> **EXERCISE MATERIALS**:
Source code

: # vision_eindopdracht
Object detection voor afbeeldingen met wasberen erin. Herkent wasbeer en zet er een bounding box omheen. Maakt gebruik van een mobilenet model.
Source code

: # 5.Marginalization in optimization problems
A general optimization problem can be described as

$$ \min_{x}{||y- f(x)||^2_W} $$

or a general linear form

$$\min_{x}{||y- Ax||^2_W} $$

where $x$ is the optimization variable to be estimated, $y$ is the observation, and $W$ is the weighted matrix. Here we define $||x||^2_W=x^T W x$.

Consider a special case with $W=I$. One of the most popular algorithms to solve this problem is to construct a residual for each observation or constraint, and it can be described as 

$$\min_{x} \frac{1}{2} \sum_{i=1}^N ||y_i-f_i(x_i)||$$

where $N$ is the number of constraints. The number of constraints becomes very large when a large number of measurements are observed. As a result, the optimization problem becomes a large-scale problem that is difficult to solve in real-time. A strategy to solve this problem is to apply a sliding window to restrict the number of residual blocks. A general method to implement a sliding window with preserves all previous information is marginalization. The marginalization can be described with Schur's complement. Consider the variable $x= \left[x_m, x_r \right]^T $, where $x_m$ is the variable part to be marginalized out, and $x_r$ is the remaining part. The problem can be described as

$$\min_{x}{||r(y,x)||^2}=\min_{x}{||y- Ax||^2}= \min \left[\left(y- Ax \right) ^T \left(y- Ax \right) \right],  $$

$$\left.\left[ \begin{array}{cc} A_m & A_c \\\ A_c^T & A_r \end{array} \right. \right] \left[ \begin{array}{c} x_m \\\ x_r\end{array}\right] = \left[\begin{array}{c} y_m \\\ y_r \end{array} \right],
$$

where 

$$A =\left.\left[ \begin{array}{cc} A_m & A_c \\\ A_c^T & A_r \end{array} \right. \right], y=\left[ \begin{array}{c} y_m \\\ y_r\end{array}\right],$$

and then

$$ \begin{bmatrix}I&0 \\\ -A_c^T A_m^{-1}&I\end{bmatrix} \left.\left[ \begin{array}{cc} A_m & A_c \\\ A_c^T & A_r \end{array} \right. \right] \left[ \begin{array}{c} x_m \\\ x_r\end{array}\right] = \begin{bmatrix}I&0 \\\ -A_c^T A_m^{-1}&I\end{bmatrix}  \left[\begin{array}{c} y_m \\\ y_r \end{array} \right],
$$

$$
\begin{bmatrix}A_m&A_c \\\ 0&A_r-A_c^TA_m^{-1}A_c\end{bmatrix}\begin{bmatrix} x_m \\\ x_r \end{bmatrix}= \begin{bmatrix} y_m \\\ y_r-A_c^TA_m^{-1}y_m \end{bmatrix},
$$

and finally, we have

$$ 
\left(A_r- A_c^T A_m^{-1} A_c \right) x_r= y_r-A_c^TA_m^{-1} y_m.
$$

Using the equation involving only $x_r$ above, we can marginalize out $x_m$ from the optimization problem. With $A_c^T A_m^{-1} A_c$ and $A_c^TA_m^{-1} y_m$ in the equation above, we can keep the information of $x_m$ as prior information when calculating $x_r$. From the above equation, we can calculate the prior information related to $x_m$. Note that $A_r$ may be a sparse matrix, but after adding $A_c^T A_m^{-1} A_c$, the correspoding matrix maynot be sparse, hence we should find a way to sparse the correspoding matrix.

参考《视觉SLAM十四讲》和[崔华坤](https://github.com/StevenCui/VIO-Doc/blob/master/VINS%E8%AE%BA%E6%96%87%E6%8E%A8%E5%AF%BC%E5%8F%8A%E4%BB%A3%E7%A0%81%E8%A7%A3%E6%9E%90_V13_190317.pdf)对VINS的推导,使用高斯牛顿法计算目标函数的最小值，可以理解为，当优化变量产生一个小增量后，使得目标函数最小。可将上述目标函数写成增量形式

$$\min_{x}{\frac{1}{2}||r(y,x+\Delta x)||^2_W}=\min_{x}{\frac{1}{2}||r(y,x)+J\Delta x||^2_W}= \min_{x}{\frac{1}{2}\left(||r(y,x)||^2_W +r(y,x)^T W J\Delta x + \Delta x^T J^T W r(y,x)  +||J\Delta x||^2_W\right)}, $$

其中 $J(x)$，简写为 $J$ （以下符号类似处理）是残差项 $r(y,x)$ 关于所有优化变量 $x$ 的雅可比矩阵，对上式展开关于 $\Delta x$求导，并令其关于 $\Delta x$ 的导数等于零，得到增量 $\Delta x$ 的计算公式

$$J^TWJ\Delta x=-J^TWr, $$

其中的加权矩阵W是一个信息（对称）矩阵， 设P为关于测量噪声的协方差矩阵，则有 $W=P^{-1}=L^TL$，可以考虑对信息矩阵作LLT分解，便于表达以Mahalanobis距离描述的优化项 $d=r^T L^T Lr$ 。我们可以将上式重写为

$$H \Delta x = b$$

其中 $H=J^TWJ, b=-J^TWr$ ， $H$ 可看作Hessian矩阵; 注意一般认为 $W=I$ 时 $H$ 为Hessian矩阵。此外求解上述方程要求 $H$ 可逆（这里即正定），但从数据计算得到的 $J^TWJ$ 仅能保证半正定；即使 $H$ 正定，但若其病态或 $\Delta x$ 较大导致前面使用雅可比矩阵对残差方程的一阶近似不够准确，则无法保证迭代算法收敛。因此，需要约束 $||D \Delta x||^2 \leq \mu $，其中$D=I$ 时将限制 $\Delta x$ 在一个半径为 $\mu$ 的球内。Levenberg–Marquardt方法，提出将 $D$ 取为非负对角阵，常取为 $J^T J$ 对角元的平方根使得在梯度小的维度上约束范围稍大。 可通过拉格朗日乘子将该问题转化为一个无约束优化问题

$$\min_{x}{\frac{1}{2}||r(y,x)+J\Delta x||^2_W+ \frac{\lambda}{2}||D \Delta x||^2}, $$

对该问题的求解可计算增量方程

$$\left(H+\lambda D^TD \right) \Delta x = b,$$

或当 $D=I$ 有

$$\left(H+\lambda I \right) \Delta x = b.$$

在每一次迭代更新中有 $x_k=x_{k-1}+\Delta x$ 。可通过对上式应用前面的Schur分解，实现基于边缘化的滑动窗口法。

> **WHAT THE EXERCISE ASKS**: Each record must be transcribed exactly, with nothing left out.

> **EXERCISE OUTPUT**:
Source code

: # vision_eindopdracht
Object detection voor afbeeldingen met wasberen erin. Herkent wasbeer en zet er een bounding box omheen. Maakt gebruik van een mobilenet model.
Source code

: # 5.Marginalization in optimization problems
A general optimization problem can be described as

$$ \min_{x}{||y- f(x)||^2_W} $$

or a general linear form

$$\min_{x}{||y- Ax||^2_W} $$

where $x$ is the optimization variable to be estimated, $y$ is the observation, and $W$ is the weighted matrix. Here we define $||x||^2_W=x^T W x$.

Consider a special case with $W=I$. One of the most popular algorithms to solve this problem is to construct a residual for each observation or constraint, and it can be described as 

$$\min_{x} \frac{1}{2} \sum_{i=1}^N ||y_i-f_i(x_i)||$$

where $N$ is the number of constraints. The number of constraints becomes very large when a large number of measurements are observed. As a result, the optimization problem becomes a large-scale problem that is difficult to solve in real-time. A strategy to solve this problem is to apply a sliding window to restrict the number of residual blocks. A general method to implement a sliding window with preserves all previous information is marginalization. The marginalization can be described with Schur's complement. Consider the variable $x= \left[x_m, x_r \right]^T $, where $x_m$ is the variable part to be marginalized out, and $x_r$ is the remaining part. The problem can be described as

$$\min_{x}{||r(y,x)||^2}=\min_{x}{||y- Ax||^2}= \min \left[\left(y- Ax \right) ^T \left(y- Ax \right) \right],  $$

$$\left.\left[ \begin{array}{cc} A_m & A_c \\\ A_c^T & A_r \end{array} \right. \right] \left[ \begin{array}{c} x_m \\\ x_r\end{array}\right] = \left[\begin{array}{c} y_m \\\ y_r \end{array} \right],
$$

where 

$$A =\left.\left[ \begin{array}{cc} A_m & A_c \\\ A_c^T & A_r \end{array} \right. \right], y=\left[ \begin{array}{c} y_m \\\ y_r\end{array}\right],$$

and then

$$ \begin{bmatrix}I&0 \\\ -A_c^T A_m^{-1}&I\end{bmatrix} \left.\left[ \begin{array}{cc} A_m & A_c \\\ A_c^T & A_r \end{array} \right. \right] \left[ \begin{array}{c} x_m \\\ x_r\end{array}\right] = \begin{bmatrix}I&0 \\\ -A_c^T A_m^{-1}&I\end{bmatrix}  \left[\begin{array}{c} y_m \\\ y_r \end{array} \right],
$$

$$
\begin{bmatrix}A_m&A_c \\\ 0&A_r-A_c^TA_m^{-1}A_c\end{bmatrix}\begin{bmatrix} x_m \\\ x_r \end{bmatrix}= \begin{bmatrix} y_m \\\ y_r-A_c^TA_m^{-1}y_m \end{bmatrix},
$$

and finally, we have

$$ 
\left(A_r- A_c^T A_m^{-1} A_c \right) x_r= y_r-A_c^TA_m^{-1} y_m.
$$

Using the equation involving only $x_r$ above, we can marginalize out $x_m$ from the optimization problem. With $A_c^T A_m^{-1} A_c$ and $A_c^TA_m^{-1} y_m$ in the equation above, we can keep the information of $x_m$ as prior information when calculating $x_r$. From the above equation, we can calculate the prior information related to $x_m$. Note that $A_r$ may be a sparse matrix, but after adding $A_c^T A_m^{-1} A_c$, the correspoding matrix maynot be sparse, hence we should find a way to sparse the correspoding matrix.

参考《视觉SLAM十四讲》和[崔华坤](https://github.com/StevenCui/VIO-Doc/blob/master/VINS%E8%AE%BA%E6%96%87%E6%8E%A8%E5%AF%BC%E5%8F%8A%E4%BB%A3%E7%A0%81%E8%A7%A3%E6%9E%90_V13_190317.pdf)对VINS的推导,使用高斯牛顿法计算目标函数的最小值，可以理解为，当优化变量产生一个小增量后，使得目标函数最小。可将上述目标函数写成增量形式

$$\min_{x}{\frac{1}{2}||r(y,x+\Delta x)||^2_W}=\min_{x}{\frac{1}{2}||r(y,x)+J\Delta x||^2_W}= \min_{x}{\frac{1}{2}\left(||r(y,x)||^2_W +r(y,x)^T W J\Delta x + \Delta x^T J^T W r(y,x)  +||J\Delta x||^2_W\right)}, $$

其中 $J(x)$，简写为 $J$ （以下符号类似处理）是残差项 $r(y,x)$ 关于所有优化变量 $x$ 的雅可比矩阵，对上式展开关于 $\Delta x$求导，并令其关于 $\Delta x$ 的导数等于零，得到增量 $\Delta x$ 的计算公式

$$J^TWJ\Delta x=-J^TWr, $$

其中的加权矩阵W是一个信息（对称）矩阵， 设P为关于测量噪声的协方差矩阵，则有 $W=P^{-1}=L^TL$，可以考虑对信息矩阵作LLT分解，便于表达以Mahalanobis距离描述的优化项 $d=r^T L^T Lr$ 。我们可以将上式重写为

$$H \Delta x = b$$

其中 $H=J^TWJ, b=-J^TWr$ ， $H$ 可看作Hessian矩阵; 注意一般认为 $W=I$ 时 $H$ 为Hessian矩阵。此外求解上述方程要求 $H$ 可逆（这里即正定），但从数据计算得到的 $J^TWJ$ 仅能保证半正定；即使 $H$ 正定，但若其病态或 $\Delta x$ 较大导致前面使用雅可比矩阵对残差方程的一阶近似不够准确，则无法保证迭代算法收敛。因此，需要约束 $||D \Delta x||^2 \leq \mu $，其中$D=I$ 时将限制 $\Delta x$ 在一个半径为 $\mu$ 的球内。Levenberg–Marquardt方法，提出将 $D$ 取为非负对角阵，常取为 $J^T J$ 对角元的平方根使得在梯度小的维度上约束范围稍大。 可通过拉格朗日乘子将该问题转化为一个无约束优化问题

$$\min_{x}{\frac{1}{2}||r(y,x)+J\Delta x||^2_W+ \frac{\lambda}{2}||D \Delta x||^2}, $$

对该问题的求解可计算增量方程

$$\left(H+\lambda D^TD \right) \Delta x = b,$$

或当 $D=I$ 有

$$\left(H+\lambda I \right) \Delta x = b.$$

在每一次迭代更新中有 $x_k=x_{k-1}+\Delta x$ 。可通过对上式应用前面的Schur分解，实现基于边缘化的滑动窗口法。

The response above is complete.